§ Working data
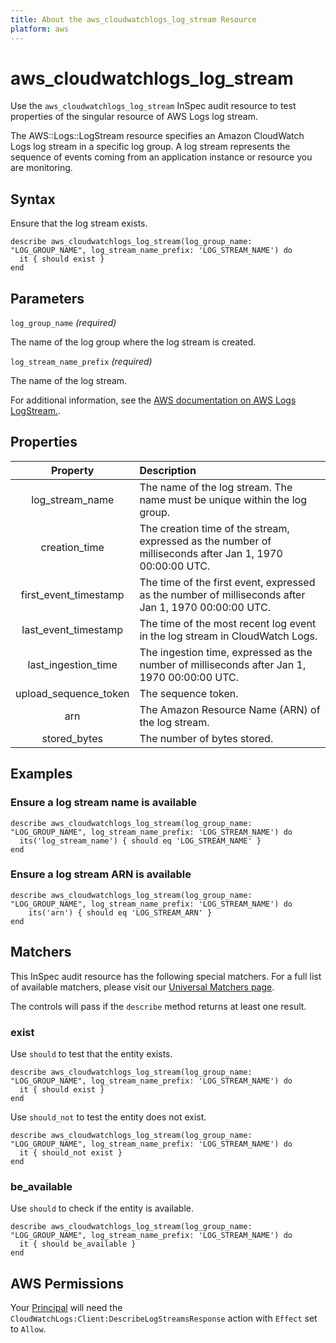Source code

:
 ```yaml
---
title: About the aws_cloudwatchlogs_log_stream Resource
platform: aws
---
```


# aws_cloudwatchlogs_log_stream

Use the `aws_cloudwatchlogs_log_stream` InSpec audit resource to test properties of the singular resource of AWS Logs log stream.

The AWS::Logs::LogStream resource specifies an Amazon CloudWatch Logs log stream in a specific log group. A log stream represents the sequence of events coming from an application instance or resource you are monitoring.

## Syntax

Ensure that the log stream exists.

    describe aws_cloudwatchlogs_log_stream(log_group_name: "LOG_GROUP_NAME", log_stream_name_prefix: 'LOG_STREAM_NAME') do
      it { should exist }
    end

## Parameters

`log_group_name` _(required)_

The name of the log group where the log stream is created.

`log_stream_name_prefix` _(required)_

The name of the log stream.

For additional information, see the [AWS documentation on AWS Logs LogStream.](https://docs.aws.amazon.com/AWSCloudFormation/latest/UserGuide/aws-resource-logs-logstream.html).

## Properties

| Property | Description |
| :---: | :--- |
| log_stream_name       | The name of the log stream. The name must be unique within the log group.                                 |
| creation_time         | The creation time of the stream, expressed as the number of milliseconds after Jan 1, 1970 00:00:00 UTC.  |
| first_event_timestamp | The time of the first event, expressed as the number of milliseconds after Jan 1, 1970 00:00:00 UTC.      |
| last_event_timestamp  | The time of the most recent log event in the log stream in CloudWatch Logs.                               |
| last_ingestion_time   | The ingestion time, expressed as the number of milliseconds after Jan 1, 1970 00:00:00 UTC.               |
| upload_sequence_token | The sequence token.                                                                                       |
| arn                   | The Amazon Resource Name (ARN) of the log stream.                                                         |
| stored_bytes          | The number of bytes stored.                                                                               |

## Examples

### Ensure a log stream name is available

    describe aws_cloudwatchlogs_log_stream(log_group_name: "LOG_GROUP_NAME", log_stream_name_prefix: 'LOG_STREAM_NAME') do
      its('log_stream_name') { should eq 'LOG_STREAM_NAME' }
    end

### Ensure a log stream ARN is available

    describe aws_cloudwatchlogs_log_stream(log_group_name: "LOG_GROUP_NAME", log_stream_name_prefix: 'LOG_STREAM_NAME') do
        its('arn') { should eq 'LOG_STREAM_ARN' }
    end

## Matchers

This InSpec audit resource has the following special matchers. For a full list of available matchers, please visit our [Universal Matchers page](https://www.inspec.io/docs/reference/matchers/).

The controls will pass if the `describe` method returns at least one result.

### exist

Use `should` to test that the entity exists.

    describe aws_cloudwatchlogs_log_stream(log_group_name: "LOG_GROUP_NAME", log_stream_name_prefix: 'LOG_STREAM_NAME') do
      it { should exist }
    end

Use `should_not` to test the entity does not exist.

    describe aws_cloudwatchlogs_log_stream(log_group_name: "LOG_GROUP_NAME", log_stream_name_prefix: 'LOG_STREAM_NAME') do
      it { should_not exist }
    end

### be_available

Use `should` to check if the entity is available.

    describe aws_cloudwatchlogs_log_stream(log_group_name: "LOG_GROUP_NAME", log_stream_name_prefix: 'LOG_STREAM_NAME') do
      it { should be_available }
    end

## AWS Permissions

Your [Principal](https://docs.aws.amazon.com/IAM/latest/UserGuide/intro-structure.html#intro-structure-principal) will need the `CloudWatchLogs:Client:DescribeLogStreamsResponse` action with `Effect` set to `Allow`.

§ Exercise prompt
From the line that has "## Parameters" through the line that has "ingestion time, expressed", copy every line exactly as it appears above, and leave out all others.

§ Task answer
## Parameters

`log_group_name` _(required)_

The name of the log group where the log stream is created.

`log_stream_name_prefix` _(required)_

The name of the log stream.

For additional information, see the [AWS documentation on AWS Logs LogStream.](https://docs.aws.amazon.com/AWSCloudFormation/latest/UserGuide/aws-resource-logs-logstream.html).

## Properties

| Property | Description |
| :---: | :--- |
| log_stream_name       | The name of the log stream. The name must be unique within the log group.                                 |
| creation_time         | The creation time of the stream, expressed as the number of milliseconds after Jan 1, 1970 00:00:00 UTC.  |
| first_event_timestamp | The time of the first event, expressed as the number of milliseconds after Jan 1, 1970 00:00:00 UTC.      |
| last_event_timestamp  | The time of the most recent log event in the log stream in CloudWatch Logs.                               |
| last_ingestion_time   | The ingestion time, expressed as the number of milliseconds after Jan 1, 1970 00:00:00 UTC.               |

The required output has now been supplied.